COLUMN

コラム

税務調査への対応策

税務調査官は重加算税を狙っている?

税務調査の際につけられる罰則として一番重いものが重加算税。
ただ金額的な面だけでなく、重加算税をつけられてしまうと多くのデメリットがあります。
そこで今回は絶対に避けたい重加算税についてご紹介します。

◎重加算税とはどういった罰金か

重加算税について解説する前に、税務調査を受ける際に意識してもらいたいことを伝えます。
それは、皆さん忘れがちなのですが、税務調査官もサラリーマンである、ということ。
正義の味方でもなければ冷徹な審判員でもありません。
ノルマを課せられ上司からの評価を気にする一般的なサラリーマンと、変わらないのです。
ではそんな税務調査官にとって、重加算税というのはどのような存在なのでしょうか。
一言で言ってしまえば、それは「評価ポイントの高い税金」です。
査定も気になる税務調査官としては、ぜひとも狙っていきたい税なのです。
まずはこのことを認識しておいてください。

重加算税というのは架空請求や裏口座の作成など、税の申告に際して意図的な隠ぺいが認められた場合につく税金です。
このような罰則の性格を持つ税金には、重加算税のほかに無申告加算税や過少申告加算税などがあり、合わせて付帯税と呼ばれています。
その税率は過少申告加算税が10%、無申告加算税が15%なのに対し、重加算税は35%(無申告の場合は40%)と跳ね上がります。
なお無申告加算税や過少申告加算税と重加算税が重複することはあり得ません。
なぜなら、「無申告加算税、過少申告加算税が課せられるような状況が意図的に作り出された」と判断されたときに発生するのが重加算税だからです。

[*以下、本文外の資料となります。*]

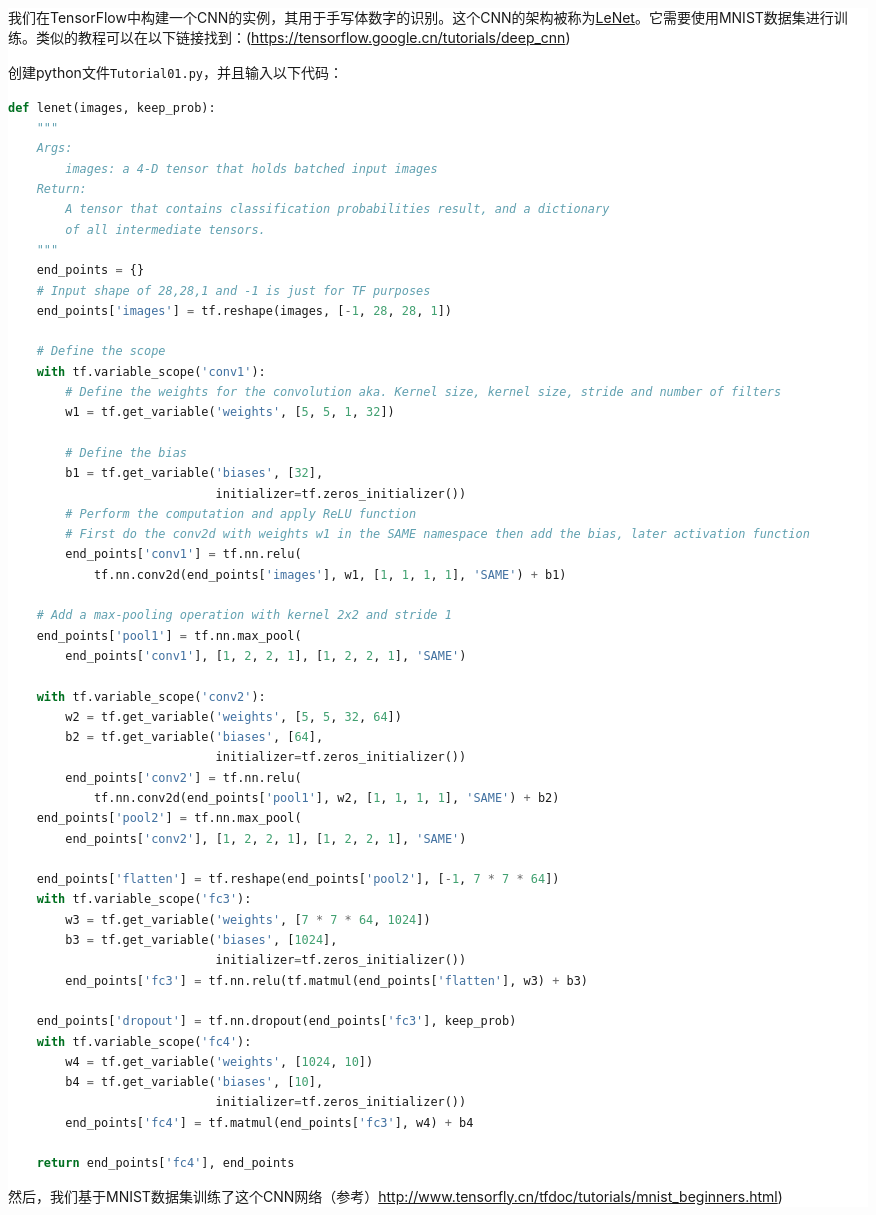 我们在TensorFlow中构建一个CNN的实例，其用于手写体数字的识别。这个CNN的架构被称为[LeNet](http://yann.lecun.com/exdb/lenet/)。它需要使用MNIST数据集进行训练。类似的教程可以在以下链接找到：(https://tensorflow.google.cn/tutorials/deep_cnn)

创建python文件`Tutorial01.py`，并且输入以下代码：

```python
def lenet(images, keep_prob):
    """
    Args:
        images: a 4-D tensor that holds batched input images
    Return:
        A tensor that contains classification probabilities result, and a dictionary
        of all intermediate tensors.
    """    
    end_points = {}
    # Input shape of 28,28,1 and -1 is just for TF purposes
    end_points['images'] = tf.reshape(images, [-1, 28, 28, 1])
    
    # Define the scope
    with tf.variable_scope('conv1'):
        # Define the weights for the convolution aka. Kernel size, kernel size, stride and number of filters
        w1 = tf.get_variable('weights', [5, 5, 1, 32])
        
        # Define the bias
        b1 = tf.get_variable('biases', [32],
                             initializer=tf.zeros_initializer())
        # Perform the computation and apply ReLU function
        # First do the conv2d with weights w1 in the SAME namespace then add the bias, later activation function
        end_points['conv1'] = tf.nn.relu(
            tf.nn.conv2d(end_points['images'], w1, [1, 1, 1, 1], 'SAME') + b1)
    
    # Add a max-pooling operation with kernel 2x2 and stride 1
    end_points['pool1'] = tf.nn.max_pool(
        end_points['conv1'], [1, 2, 2, 1], [1, 2, 2, 1], 'SAME')
    
    with tf.variable_scope('conv2'):
        w2 = tf.get_variable('weights', [5, 5, 32, 64])
        b2 = tf.get_variable('biases', [64],
                             initializer=tf.zeros_initializer())
        end_points['conv2'] = tf.nn.relu(
            tf.nn.conv2d(end_points['pool1'], w2, [1, 1, 1, 1], 'SAME') + b2)
    end_points['pool2'] = tf.nn.max_pool(
        end_points['conv2'], [1, 2, 2, 1], [1, 2, 2, 1], 'SAME')
    
    end_points['flatten'] = tf.reshape(end_points['pool2'], [-1, 7 * 7 * 64])
    with tf.variable_scope('fc3'):
        w3 = tf.get_variable('weights', [7 * 7 * 64, 1024])
        b3 = tf.get_variable('biases', [1024],
                             initializer=tf.zeros_initializer())
        end_points['fc3'] = tf.nn.relu(tf.matmul(end_points['flatten'], w3) + b3)
        
    end_points['dropout'] = tf.nn.dropout(end_points['fc3'], keep_prob)
    with tf.variable_scope('fc4'):
        w4 = tf.get_variable('weights', [1024, 10])
        b4 = tf.get_variable('biases', [10],
                             initializer=tf.zeros_initializer())
        end_points['fc4'] = tf.matmul(end_points['fc3'], w4) + b4
    
    return end_points['fc4'], end_points
```
然后，我们基于MNIST数据集训练了这个CNN网络（参考）http://www.tensorfly.cn/tfdoc/tutorials/mnist_beginners.html)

重加算税がつくことによるデメリットは税率だけではありません。
重加算税というのは意図的な不正行為によって認定されることは先ほどお話しした通り。
過失での申告ミスなら次からは同じミスをしないために正確な申告を心がけよう、となりますが、支払う税金をできるだけ少額にしたいがために意図的に不正行為を行った場合であれば、常習性が疑われてもおかしくないですよね。
そのため税務署からもマークされてしまいます。
要はブラックリスト行きです。

ブラックリストにのると具体的にはどんなことが待っているのかというと、税務調査官からの調査が厳しくなります。
最初から疑念の目を向けられてしまうわけです。
そうなると徹底的な裏どりや、漏れのない書類の管理が求められるようになり、日ごろの負担は計り知れないものになります。
それに伴い調査官との煩雑なやり取りも多くなるでしょう。
また調査の間隔も短くなります。
初めて重加算税が課せられた場合には、そこから5年以内には確実に次の税務調査の通知があると思っていてください。

このように見てみると、重加算税というのは金銭的に追徴された分と多額の罰金を払えば済む、という問題ではないことがわかりますね。
本来の事業にまで支障をきたしてしまう可能性もあるので、意図的な不正は絶対にしないようにしましょう。

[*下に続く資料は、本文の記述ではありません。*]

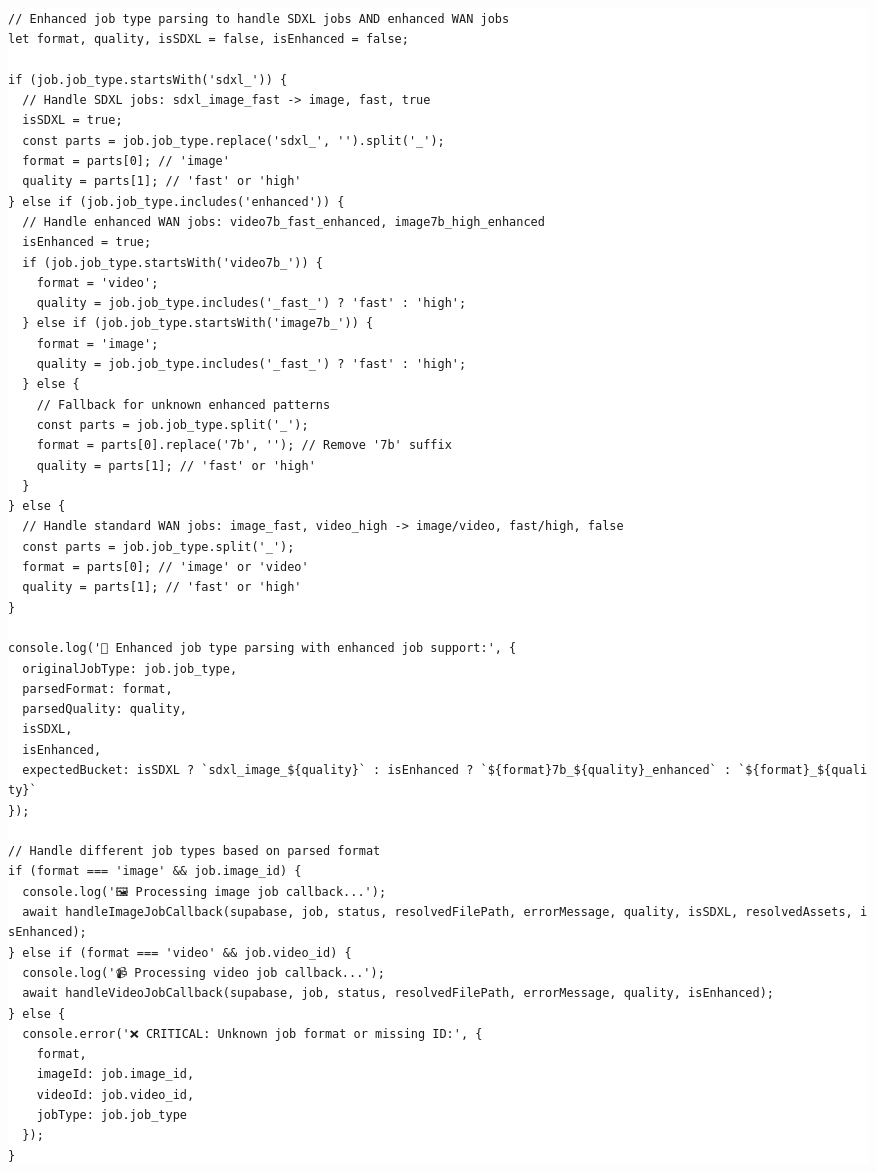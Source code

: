     // Enhanced job type parsing to handle SDXL jobs AND enhanced WAN jobs
    let format, quality, isSDXL = false, isEnhanced = false;

    if (job.job_type.startsWith('sdxl_')) {
      // Handle SDXL jobs: sdxl_image_fast -> image, fast, true
      isSDXL = true;
      const parts = job.job_type.replace('sdxl_', '').split('_');
      format = parts[0]; // 'image'
      quality = parts[1]; // 'fast' or 'high'
    } else if (job.job_type.includes('enhanced')) {
      // Handle enhanced WAN jobs: video7b_fast_enhanced, image7b_high_enhanced
      isEnhanced = true;
      if (job.job_type.startsWith('video7b_')) {
        format = 'video';
        quality = job.job_type.includes('_fast_') ? 'fast' : 'high';
      } else if (job.job_type.startsWith('image7b_')) {
        format = 'image';
        quality = job.job_type.includes('_fast_') ? 'fast' : 'high';
      } else {
        // Fallback for unknown enhanced patterns
        const parts = job.job_type.split('_');
        format = parts[0].replace('7b', ''); // Remove '7b' suffix
        quality = parts[1]; // 'fast' or 'high'
      }
    } else {
      // Handle standard WAN jobs: image_fast, video_high -> image/video, fast/high, false
      const parts = job.job_type.split('_');
      format = parts[0]; // 'image' or 'video'
      quality = parts[1]; // 'fast' or 'high'
    }

    console.log('🔧 Enhanced job type parsing with enhanced job support:', {
      originalJobType: job.job_type,
      parsedFormat: format,
      parsedQuality: quality,
      isSDXL,
      isEnhanced,
      expectedBucket: isSDXL ? `sdxl_image_${quality}` : isEnhanced ? `${format}7b_${quality}_enhanced` : `${format}_${quality}`
    });

    // Handle different job types based on parsed format
    if (format === 'image' && job.image_id) {
      console.log('🖼️ Processing image job callback...');
      await handleImageJobCallback(supabase, job, status, resolvedFilePath, errorMessage, quality, isSDXL, resolvedAssets, isEnhanced);
    } else if (format === 'video' && job.video_id) {
      console.log('📹 Processing video job callback...');
      await handleVideoJobCallback(supabase, job, status, resolvedFilePath, errorMessage, quality, isEnhanced);
    } else {
      console.error('❌ CRITICAL: Unknown job format or missing ID:', {
        format,
        imageId: job.image_id,
        videoId: job.video_id,
        jobType: job.job_type
      });
    }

◎税務調査官とのやりとりの中で、重加算税を無理矢理つけられることも

しかし中には査定のポイントを得るために、半ば強引に重加算税をつけてこようとする調査官もいます。
もちろん数で言えば少ないのですが、難癖に近い形で意図的な不正を作り上げようとする調査官が、確実に存在するのです。
こういう時には調査を受けている経営者をうまく丸め込むために、わざと難しい専門用語を使ってきたりします。
経営者自身もそこまで税法に詳しいわけではないので、なんだか気圧されていくうちに、意図的な不正を認めてしまうこともあるのです。

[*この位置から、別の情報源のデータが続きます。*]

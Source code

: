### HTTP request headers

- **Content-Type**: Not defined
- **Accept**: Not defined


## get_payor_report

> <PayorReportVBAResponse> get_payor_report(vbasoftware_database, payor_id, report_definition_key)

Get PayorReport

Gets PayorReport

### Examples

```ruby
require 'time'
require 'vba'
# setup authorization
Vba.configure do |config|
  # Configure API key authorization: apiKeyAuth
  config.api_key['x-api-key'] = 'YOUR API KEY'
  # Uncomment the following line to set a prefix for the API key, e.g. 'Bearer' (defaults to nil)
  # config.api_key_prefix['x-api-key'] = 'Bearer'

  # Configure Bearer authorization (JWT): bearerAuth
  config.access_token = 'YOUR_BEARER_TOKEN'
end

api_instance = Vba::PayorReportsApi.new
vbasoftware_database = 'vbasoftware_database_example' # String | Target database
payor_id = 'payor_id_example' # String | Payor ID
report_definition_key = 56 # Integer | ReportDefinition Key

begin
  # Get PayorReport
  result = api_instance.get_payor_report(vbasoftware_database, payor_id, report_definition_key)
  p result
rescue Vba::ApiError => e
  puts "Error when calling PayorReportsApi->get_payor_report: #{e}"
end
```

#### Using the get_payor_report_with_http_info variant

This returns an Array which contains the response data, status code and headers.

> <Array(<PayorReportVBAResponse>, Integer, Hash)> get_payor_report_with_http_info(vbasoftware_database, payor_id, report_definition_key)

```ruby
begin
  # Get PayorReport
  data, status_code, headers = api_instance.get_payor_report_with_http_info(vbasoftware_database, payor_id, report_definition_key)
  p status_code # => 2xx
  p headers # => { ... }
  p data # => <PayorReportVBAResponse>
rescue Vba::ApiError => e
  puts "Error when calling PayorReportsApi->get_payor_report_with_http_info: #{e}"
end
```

それから税務調査の際には電話での調査と実地調査の2種類があるのですが、実地調査の後の電話調査で、納税者と税務調査官の間で「交渉」が始まることがあります。
この時になんとか重加算税をつけようとしてくる調査官もいます。
例えば交際費について、実地調査の時に「これは交際費としては認められない。個人支出だ」と経費申請を否認されたしまったものが数件あるとしましょう。
またそれとは別に、ミスから起こった過少申告税が発生していたとします。
この時税務調査官が、この過少申告税を意図的に行ったものだとして重加算税を適用してもいいなら、この交際費の経費申請を認めよう、という取引を持ち掛けてくるのです。
この場合、重加算税を課したとして増える税金よりも経費申請によって減る税額のほうが大きいことが条件になります。
提案を持ち掛けられた経営者からすれば、とりあえず支払う税金は少なくなるし目先の負担は軽くなるから重加算税を認めてしまおうか、という気持ちになってもおかしくないですよね。
そして当然調査官はプロですから、そういった方向に誘導する術も知っています。
しかしこれは長期的に見れば確実に納税者側が不利になります。
下手にブラックリスト入りしてしまうと、痛くもない腹の内を探られる税務調査がこの先幾度にもわたって、それも頻繁に行われることになるのですから。

まとめると、重加算税というのはどんな状況であっても避けるべきものになります。
もちろん自身に不正の自覚がある場合は別ですが、そうではない難癖に近い指摘や交渉による重加算税認定はこちらの損にしかなりません。
しかし税務調査官というプロの技から素人が逃れるのは正直難しいです。
口車に乗せられて重加算税を課せられてしまう前に、信頼できる税理士に相談するのが一番安全な道と言えるでしょう。